> [Task brief]: Search the entries below for the word "tracking", then copy each line in which it is found.

(Exercise data begins)

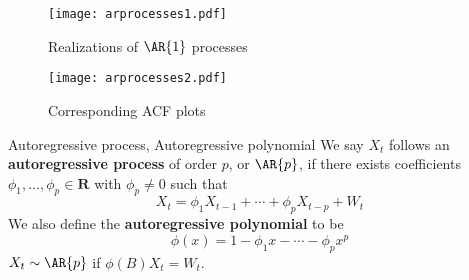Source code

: \begin{figure}[!htbp]
    \centering
    \texttt{[image: arprocesses1.pdf]}
    \caption{Realizations of $ \AR{1} $ processes}\label{fig:arprocesses1}
\end{figure}
\begin{figure}[!htbp]
    \centering
    \texttt{[image: arprocesses2.pdf]}
    \caption{Corresponding ACF plots}\label{fig:arprocesses2}
\end{figure}
\begin{Definition}{Autoregressive process, Autoregressive polynomial}{}
    We say $ X_t $ follows an \textbf{autoregressive process} of order $ p $,
    or $ \AR{p} $,
    if there exists coefficients $ \phi_1,\ldots,\phi_p\in\mathbf{R} $
    with $ \phi_p\ne 0 $ such that
    \[ X_t=\phi_1X_{t-1}+\cdots+\phi_p X_{t-p}+W_t \]
    We also define the \textbf{autoregressive polynomial} to be
    \[ \phi(x)=1-\phi_1 x-\cdots-\phi_p x^p \]
    $ X_t\sim \AR{p} $ if $ \phi(B)X_t=W_t $.
\end{Definition}
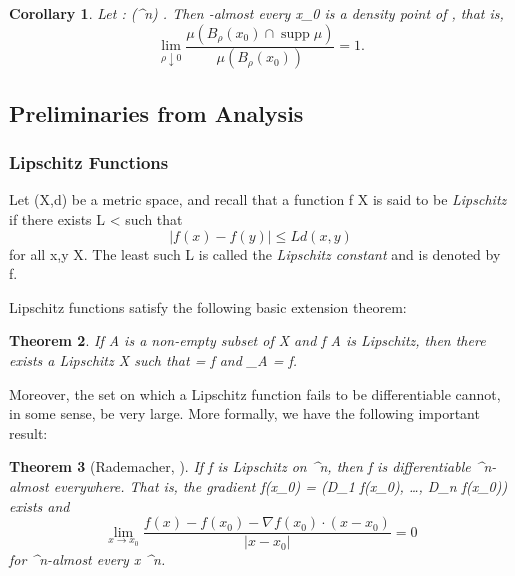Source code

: \documentclass[a4paper, 11pt]{article}
\theoremstyle{plain}
\newtheorem{theorem}{Theorem}[section]
\newtheorem{corollary}[theorem]{Corollary}
\theoremstyle{definition}
\theoremstyle{remark}
\DeclareMathOperator{\lip}{Lip}
\numberwithin{equation}{subsection}
\def\({}
\def\){}
\begin{document}
\begin{corollary}
Let \(\mu : (^{n}) \rightarrow [0, +\infty]\). Then \(\mu\)-almost every \(x_{0} \in {} \mu\) is a \emph{density point} of \(\mu\), that is,
\begin{equation}
\lim_{\rho \downarrow 0} \frac{\mu(B_{\rho}(x_{0}) \cap \operatorname{supp} \mu)}{\mu(B_{\rho}(x_{0}))} = 1.
\end{equation}
\end{corollary}

\subsection{Preliminaries from Analysis}

\subsubsection{Lipschitz Functions}

Let \((X,d)\) be a metric space, and recall that a function \(f \vcentcolon X \rightarrow {}\) is said to be  \emph{Lipschitz} if there exists \(L < \infty\) such that
\begin{equation}
\vert f(x) - f(y) \vert \leqslant L d(x,y)
\end{equation}
for all \(x,y \in X\). The least such \(L\) is called the \emph{Lipschitz constant} and is denoted by \(\lip f\).

Lipschitz functions satisfy the following basic extension theorem:

\begin{theorem}
\label{Lipschitz_Extension_Theorem}
If \(A\) is a non-empty subset of \(X\) and \(f \vcentcolon A \rightarrow {}\) is Lipschitz, then there exists a Lipschitz \( \vcentcolon X \rightarrow {}\) such that \(\lip {} = \lip f\) and \(\vert_A = f\).
\end{theorem}

Moreover, the set on which a Lipschitz function fails to be differentiable cannot, in some sense, be very large. More formally, we have the following important result:

\begin{theorem}[{Rademacher, \cite[Section 2.1]{Sim18}}]
If \(f\) is Lipschitz on \(^n\), then \(f\) is differentiable \(^n\)-almost everywhere. That is, the gradient \(\nabla f(x_0) = (D_1 f(x_0), \ldots, D_n f(x_0))\) exists and
\begin{equation}
\lim_{x \rightarrow x_0} \frac{f(x) - f(x_0) - \nabla f(x_0) \cdot (x-x_0)}{|x-x_0|} = 0
\end{equation}
for \(^n\)-almost every \(x \in {}^n\).
\end{theorem}
\end{document}
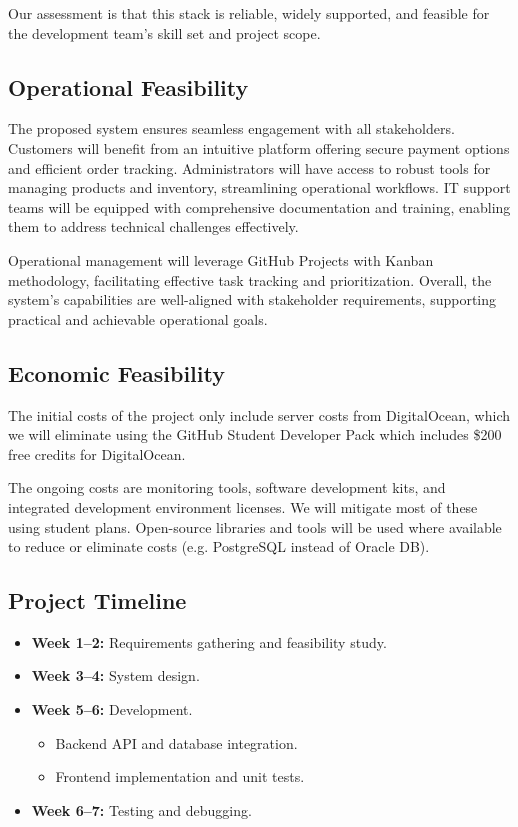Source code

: \documentclass[a4paper,journal]{IEEEtran}
\begin{document}
Our assessment is that this stack is reliable, widely supported, and feasible
for the development team's skill set and project scope.

\subsection{Operational Feasibility}
The proposed system ensures seamless engagement with all stakeholders.
Customers will benefit from an intuitive platform offering secure payment
options and efficient order tracking.
Administrators will have access to robust tools for managing products and
inventory, streamlining operational workflows.
IT support teams will be equipped with comprehensive documentation and training,
enabling them to address technical challenges effectively.

Operational management will leverage GitHub Projects with Kanban methodology,
facilitating effective task tracking and prioritization. Overall, the system's
capabilities are well-aligned with stakeholder requirements, supporting
practical and achievable operational goals.

\subsection{Economic Feasibility}
The initial costs of the project only include server costs from DigitalOcean,
which we will eliminate using the GitHub Student Developer Pack which includes
\$200 free credits for DigitalOcean.

The ongoing costs are monitoring tools, software development kits, and
integrated development environment licenses.
We will mitigate most of these using student plans.
Open-source libraries and tools will be used where available to reduce or
eliminate costs (e.g. PostgreSQL instead of Oracle DB).

\subsection{Project Timeline}
\begin{itemize}
  \item \textbf{Week 1--2:} Requirements gathering and feasibility study.
  \item \textbf{Week 3--4:} System design.
  \item \textbf{Week 5--6:} Development.
    \begin{itemize}
      \item Backend API and database integration.
      \item Frontend implementation and unit tests.
    \end{itemize}
  \item \textbf{Week 6--7:} Testing and debugging.
\end{itemize}
\end{document}
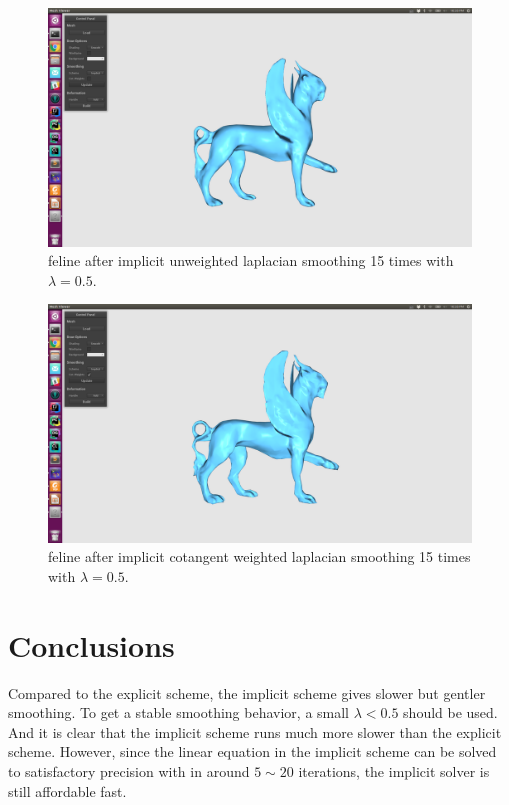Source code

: \documentclass[twocolumn, a4paper]{article}
\begin{document}
\begin{figure}[H]
	\centering
	\includegraphics[width=1.0\linewidth]{feline_in_15.png}
	\caption{feline after implicit unweighted laplacian smoothing 15 times with $\lambda=0.5$.}
\end{figure}
\begin{figure}[H]
	\centering
	\includegraphics[width=1.0\linewidth]{feline_ic_15.png}
	\caption{feline after implicit cotangent weighted laplacian smoothing 15 times with $\lambda=0.5$.}
\end{figure}

\section{Conclusions}
Compared to the explicit scheme, the implicit scheme gives slower but gentler smoothing. To get a stable smoothing behavior, a small $\lambda<0.5$ should be used. And it is clear that the implicit scheme runs much more slower than the explicit scheme. However, since the linear equation in the implicit scheme can be solved to satisfactory precision with in around $5\sim20$ iterations, the implicit solver is still affordable fast. 
\end{document}
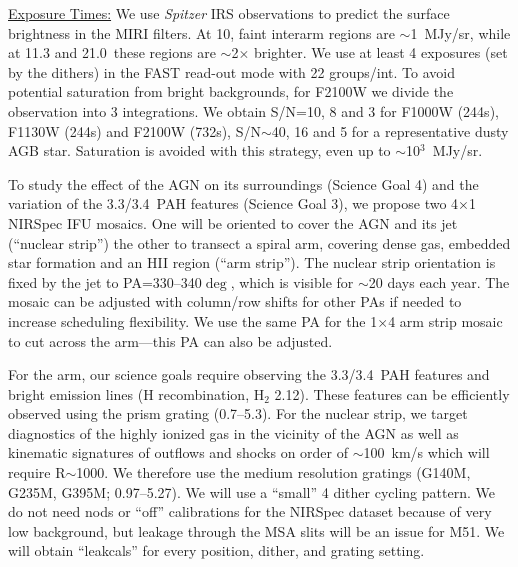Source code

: \documentclass[12pt]{article}
\begin{document}
\vspace{0.05in}

\noindent \underline{Exposure Times:} We use {\em Spitzer} IRS observations to predict the surface brightness in the MIRI filters. At 10\micron, faint interarm regions are $\sim$1~MJy/sr, while at 11.3 and 21.0\micron\ these regions are $\sim$2$\times$ brighter.  We use at least 4 exposures (set by the dithers) in the FAST read-out mode with 22 groups/int. To avoid potential saturation from bright backgrounds, for F2100W we divide the observation into 3 integrations. We obtain S/N=10, 8 and 3 for F1000W (244s), F1130W (244s) and F2100W (732s), S/N$\sim$40, 16 and 5 for a representative dusty AGB star.  Saturation is avoided with this strategy, even up to $\sim$10$^3$~MJy/sr.

\vspace{0.1in}

 To study the effect of the AGN on its surroundings (Science Goal 4) and the variation of the 3.3/3.4\micron\ PAH features (Science Goal 3), we propose two 4$\times$1 NIRSpec IFU mosaics. One will be oriented to cover the AGN and its jet (``nuclear strip'') the other to transect a spiral arm, covering dense gas, embedded star formation and an H{\small II} region (``arm strip''). The nuclear strip orientation is fixed by the jet to PA=330--340$\deg$, which is visible for $\sim$20 days each year. The mosaic can be adjusted with column/row shifts for other PAs if needed to increase scheduling flexibility. We use the same PA for the 1$\times$4 arm strip mosaic to cut across the arm---this PA can also be adjusted.

For the arm, our science goals require observing the 3.3/3.4\micron\ PAH features and bright emission lines (H recombination, H$_2$ 2.12\micron). These features can be efficiently observed using the prism grating (0.7--5.3\micron).  For the nuclear strip, we target diagnostics of the highly ionized gas in the vicinity of the AGN as well as kinematic signatures of outflows and shocks on order of $\sim$100~km/s which will require R$\sim$1000. We therefore use the medium resolution gratings (G140M, G235M, G395M; 0.97--5.27\micron). We will use a ``small'' 4 dither cycling pattern.  We do not need nods or ``off'' calibrations for the NIRSpec dataset because of very low background, but leakage through the MSA slits will be an issue for M51. We will obtain ``leakcals'' for every position, dither, and grating setting. 

\vspace{0.05in}
\end{document}

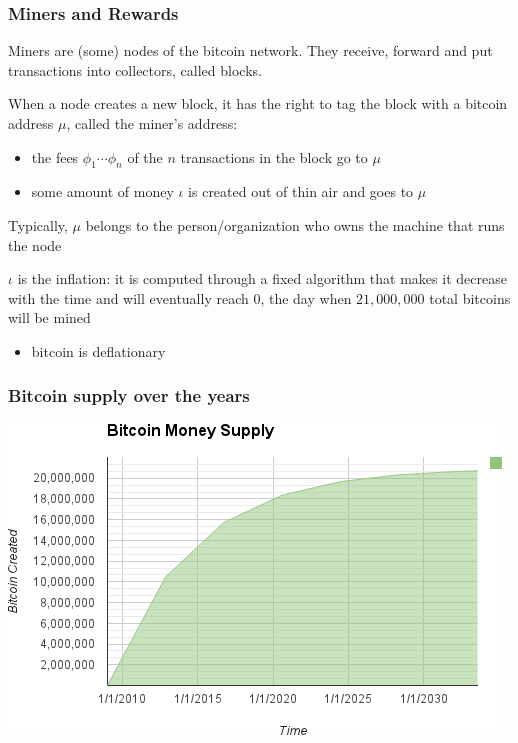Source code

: \documentclass[11pt]{beamer}  %
\begin{document}
\begin{frame}\frametitle{Miners and Rewards}

  Miners are (some) nodes of the bitcoin network. They receive, forward
  and put transactions into collectors, called \alert{blocks}.

  When a node creates a new block, it has the right to tag the block
  with a bitcoin address $\mu$, called the \alert{miner}'s address:

  \begin{itemize}
  \item the fees $\phi_1\cdots\phi_n$ of the $n$ transactions in the block go to $\mu$
  \item some amount of money $\iota$ is created out of thin air and goes to $\mu$
  \end{itemize}

  \medskip
  \begin{greenbox}{}
    Typically, $\mu$ belongs to the person/organization who owns the machine that runs the node
  \end{greenbox}

  \medskip
  \begin{greenbox}{}
    $\iota$ is the \alert{inflation}: it is computed through a fixed algorithm that makes it decrease with the time
    and will eventually reach $0$, the day when $21,000,000$ total bitcoins will be mined
    \begin{itemize}
    \item bitcoin is deflationary
    \end{itemize}
  \end{greenbox}

\end{frame}

\begin{frame}\frametitle{Bitcoin supply over the years}

  \begin{center}
    \includegraphics[width=\textwidth,clip=false]{pictures/mbc2_1001.png}
  \end{center}

\end{frame}
\end{document}
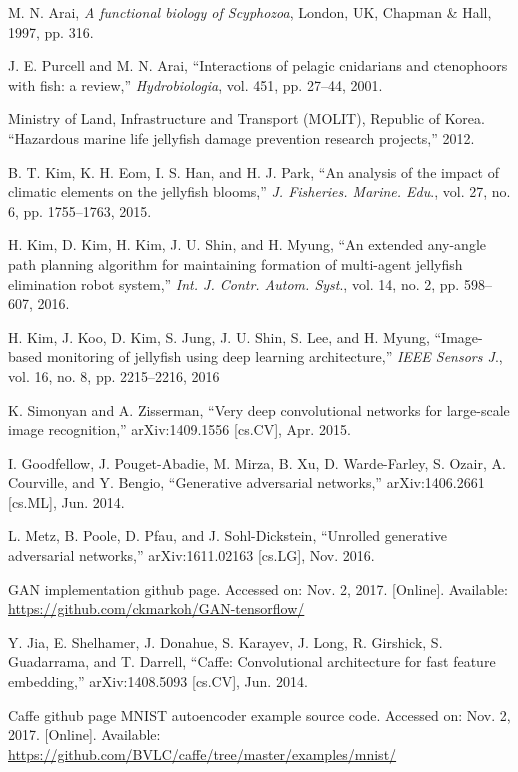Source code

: \documentclass{ieeeaccess}
\begin{document}
\begin{thebibliography}{00}

 M. N. Arai, \textit{A functional biology of Scyphozoa}, London, UK, Chapman \& Hall, 1997, pp. 316.

 J. E. Purcell and M. N. Arai, ``Interactions of pelagic cnidarians and ctenophoors with fish: a review,'' \textit{Hydrobiologia}, vol. 451, pp. 27--44, 2001.

 Ministry of Land, Infrastructure and Transport (MOLIT), Republic of Korea. ``Hazardous marine life jellyfish damage prevention research projects,'' 2012.

 B. T. Kim, K. H. Eom, I. S. Han, and H. J. Park, ``An analysis of the impact of climatic elements on the jellyfish blooms,'' \textit{J. Fisheries. Marine. Edu}., vol. 27, no. 6, pp. 1755--1763, 2015.

 H. Kim, D. Kim, H. Kim, J. U. Shin, and H. Myung, ``An extended any-angle path planning algorithm for maintaining formation of multi-agent jellyfish elimination robot system,'' \textit{Int. J. Contr. Autom. Syst}., vol. 14, no. 2, pp. 598--607, 2016.

 H. Kim, J. Koo, D. Kim, S. Jung, J. U. Shin, S. Lee, and H. Myung, ``Image-based monitoring of jellyfish using deep learning architecture,'' \textit{IEEE Sensors J}., vol. 16, no. 8, pp. 2215--2216, 2016

 K. Simonyan and A. Zisserman, ``Very deep convolutional networks for large-scale image recognition,'' arXiv:1409.1556 [cs.CV], Apr. 2015.

 I. Goodfellow, J. Pouget-Abadie, M. Mirza, B. Xu, D. Warde-Farley, S. Ozair, A. Courville, and Y. Bengio, ``Generative adversarial networks,'' arXiv:1406.2661 [cs.ML], Jun. 2014.

 L. Metz, B. Poole, D. Pfau, and J. Sohl-Dickstein, ``Unrolled generative adversarial networks,'' arXiv:1611.02163 [cs.LG], Nov. 2016.

 GAN implementation github page. Accessed on: Nov. 2, 2017. [Online]. Available: \underline{https://github.com/ckmarkoh/GAN-tensorflow/}

 Y. Jia, E. Shelhamer, J. Donahue, S. Karayev, J. Long, R. Girshick, S. Guadarrama, and T. Darrell, ``Caffe: Convolutional architecture for fast feature embedding,''  arXiv:1408.5093 [cs.CV], Jun. 2014.

 Caffe github page MNIST autoencoder example source code. Accessed on: Nov. 2, 2017. [Online].  Available: \underline{https://github.com/BVLC/caffe/tree/master/examples/mnist/}


\end{thebibliography}
\end{document}
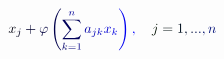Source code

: \documentclass[12pt]{article}
\begin{document}
\makeatletter
\renewcommand*{\@textcolor}[3]{%
  \protect\leavevmode
  \begingroup
    \color#1{#2}#3%
  \endgroup
}
\makeatother
\begin{displaymath}
\mathcolor[RGB]{0,0,15}{x} _ { \mathcolor[RGB]{0,0,30}{j} } \mathcolor[RGB]{0,0,45}{+} \mathcolor[RGB]{0,0,60}{\varphi} \mathcolor[RGB]{0,0,75}{\left(} \mathcolor[RGB]{0,0,90}{\sum} _ { \mathcolor[RGB]{0,0,105}{k} \mathcolor[RGB]{0,0,120}{=} \mathcolor[RGB]{0,0,135}{1} } ^ { \mathcolor[RGB]{0,0,150}{n} } \mathcolor[RGB]{0,0,165}{a} _ { \mathcolor[RGB]{0,0,180}{j} \mathcolor[RGB]{0,0,195}{k} } \mathcolor[RGB]{0,0,210}{x} _ { \mathcolor[RGB]{0,0,225}{k} } \mathcolor[RGB]{0,0,240}{\right)} \mathcolor[RGB]{0,0,255}{,} \quad \mathcolor[RGB]{0,15,0}{j} \mathcolor[RGB]{0,15,15}{=} \mathcolor[RGB]{0,15,30}{1} \mathcolor[RGB]{0,15,45}{,} \mathcolor[RGB]{0,15,60}{.} \mathcolor[RGB]{0,15,75}{.} \mathcolor[RGB]{0,15,90}{.} \mathcolor[RGB]{0,15,105}{,} \mathcolor[RGB]{0,15,120}{n}
\end{displaymath}
\end{document}
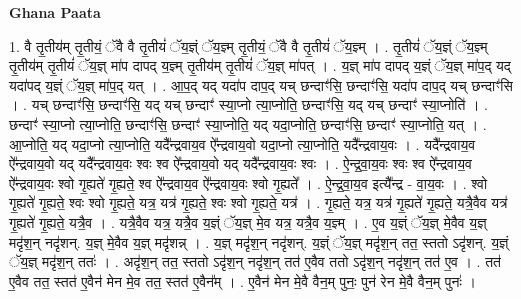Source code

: \documentclass[17pt]{extarticle}
\begin{document}
\textbf{Ghana Paata } \newline

1. वै तृ॒तीय॑म् तृ॒तीयं॒ ॅवै वै तृ॒तीयं॑ ॅय॒ज्ञ्ं ॅय॒ज्ञ्म् तृ॒तीयं॒ ॅवै वै तृ॒तीयं॑ ॅय॒ज्ञ्म् । . तृ॒तीयं॑ ॅय॒ज्ञ्ं ॅय॒ज्ञ्म् तृ॒तीय॑म् तृ॒तीयं॑ ॅय॒ज्ञ् मा॑प दापद् य॒ज्ञ्म् तृ॒तीय॑म् तृ॒तीयं॑ ॅय॒ज्ञ् मा॑पत् । . य॒ज्ञ् मा॑प दापद् य॒ज्ञ्ं ॅय॒ज्ञ् मा॑प॒द् यद् यदा॑पद् य॒ज्ञ्ं ॅय॒ज्ञ् मा॑प॒द् यत् । . आ॒प॒द् यद् यदा॑प दाप॒द् यच् छन्दाꣳ॑सि॒ छन्दाꣳ॑सि॒ यदा॑प दाप॒द् यच् छन्दाꣳ॑सि । . यच् छन्दाꣳ॑सि॒ छन्दाꣳ॑सि॒ यद् यच् छन्दाꣳ॑ स्या॒प्नो त्या॒प्नोति॒ छन्दाꣳ॑सि॒ यद् यच् छन्दाꣳ॑ स्या॒प्नोति॑ । . छन्दाꣳ॑ स्या॒प्नो त्या॒प्नोति॒ छन्दाꣳ॑सि॒ छन्दाꣳ॑ स्या॒प्नोति॒ यद् यदा॒प्नोति॒ छन्दाꣳ॑सि॒ छन्दाꣳ॑ स्या॒प्नोति॒ यत् । . आ॒प्नोति॒ यद् यदा॒प्नो त्या॒प्नोति॒ यदै᳚न्द्रवाय॒व ऐ᳚न्द्रवाय॒वो यदा॒प्नो त्या॒प्नोति॒ यदै᳚न्द्रवाय॒वः । . यदै᳚न्द्रवाय॒व ऐ᳚न्द्रवाय॒वो यद् यदै᳚न्द्रवाय॒वः श्वः श्व ऐ᳚न्द्रवाय॒वो यद् यदै᳚न्द्रवाय॒वः श्वः । . ऐ॒न्द्र॒वा॒य॒वः श्वः श्व ऐ᳚न्द्रवाय॒व ऐ᳚न्द्रवाय॒वः श्वो गृ॒ह्यते॑ गृ॒ह्यते॒ श्व ऐ᳚न्द्रवाय॒व ऐ᳚न्द्रवाय॒वः श्वो गृ॒ह्यते᳚ । . ऐ॒न्द्र॒वा॒य॒व इत्यै᳚न्द्र - वा॒य॒वः । . श्वो गृ॒ह्यते॑ गृ॒ह्यते॒ श्वः श्वो गृ॒ह्यते॒ यत्र॒ यत्र॑ गृ॒ह्यते॒ श्वः श्वो गृ॒ह्यते॒ यत्र॑ । . गृ॒ह्यते॒ यत्र॒ यत्र॑ गृ॒ह्यते॑ गृ॒ह्यते॒ यत्रै॒वैव यत्र॑ गृ॒ह्यते॑ गृ॒ह्यते॒ यत्रै॒व । . यत्रै॒वैव यत्र॒ यत्रै॒व य॒ज्ञ्ं ॅय॒ज्ञ् मे॒व यत्र॒ यत्रै॒व य॒ज्ञ्म् । . ए॒व य॒ज्ञ्ं ॅय॒ज्ञ् मे॒वैव य॒ज्ञ् मदृ॑श॒न् नदृ॑शन्. य॒ज्ञ् मे॒वैव य॒ज्ञ् मदृ॑शन्न् । . य॒ज्ञ् मदृ॑श॒न् नदृ॑शन्. य॒ज्ञ्ं ॅय॒ज्ञ् मदृ॑श॒न् तत॒ स्ततो ऽदृ॑शन्. य॒ज्ञ्ं ॅय॒ज्ञ् मदृ॑श॒न् ततः॑ । . अदृ॑श॒न् तत॒ स्ततो ऽदृ॑श॒न् नदृ॑श॒न् तत॑ ए॒वैव ततो ऽदृ॑श॒न् नदृ॑श॒न् तत॑ ए॒व । . तत॑ ए॒वैव तत॒ स्तत॑ ए॒वैन॑ मेन मे॒व तत॒ स्तत॑ ए॒वैन᳚म् । . ए॒वैन॑ मेन मे॒वै वैन॒म् पुनः॒ पुन॑ रेन मे॒वै वैन॒म् पुनः॑ । \newline
\end{document}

(Exercise data ends)

> [Solved problem]:
options and efficient order tracking.
facilitating effective task tracking and prioritization. Overall, the system's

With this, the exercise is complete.